- Information given:

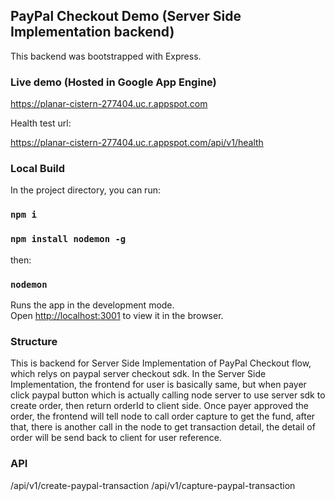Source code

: ## PayPal Checkout Demo (Server Side Implementation backend)

This backend was bootstrapped with Express.

### Live demo (Hosted in Google App Engine)

https://planar-cistern-277404.uc.r.appspot.com

Health test url:

https://planar-cistern-277404.uc.r.appspot.com/api/v1/health

### Local Build

In the project directory, you can run:

### `npm i`

### `npm install nodemon -g`

then:

### `nodemon`

Runs the app in the development mode.<br />
Open [http://localhost:3001](http://localhost:3001) to view it in the browser.

### Structure

This is backend for Server Side Implementation of PayPal Checkout flow, which relys on paypal server checkout sdk. In the Server Side Implementation, the frontend for user is basically same, but when payer click paypal button which is actually calling node server to use server sdk to create order, then return orderId to client side. Once payer approved the order, the frontend will tell node to call order capture to get the fund, after that, there is another call in the node to get transaction detail, the detail of order will be send back to client for user reference.

### API

/api/v1/create-paypal-transaction
/api/v1/capture-paypal-transaction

- Work instructions:
Output the material above verbatim but exclude each picture.

- Exercise output:
Source code

: ## PayPal Checkout Demo (Server Side Implementation backend)

This backend was bootstrapped with Express.

### Live demo (Hosted in Google App Engine)

https://planar-cistern-277404.uc.r.appspot.com

Health test url:

https://planar-cistern-277404.uc.r.appspot.com/api/v1/health

### Local Build

In the project directory, you can run:

### `npm i`

### `npm install nodemon -g`

then:

### `nodemon`

Runs the app in the development mode.<br />
Open [http://localhost:3001](http://localhost:3001) to view it in the browser.

### Structure

This is backend for Server Side Implementation of PayPal Checkout flow, which relys on paypal server checkout sdk. In the Server Side Implementation, the frontend for user is basically same, but when payer click paypal button which is actually calling node server to use server sdk to create order, then return orderId to client side. Once payer approved the order, the frontend will tell node to call order capture to get the fund, after that, there is another call in the node to get transaction detail, the detail of order will be send back to client for user reference.

### API

/api/v1/create-paypal-transaction
/api/v1/capture-paypal-transaction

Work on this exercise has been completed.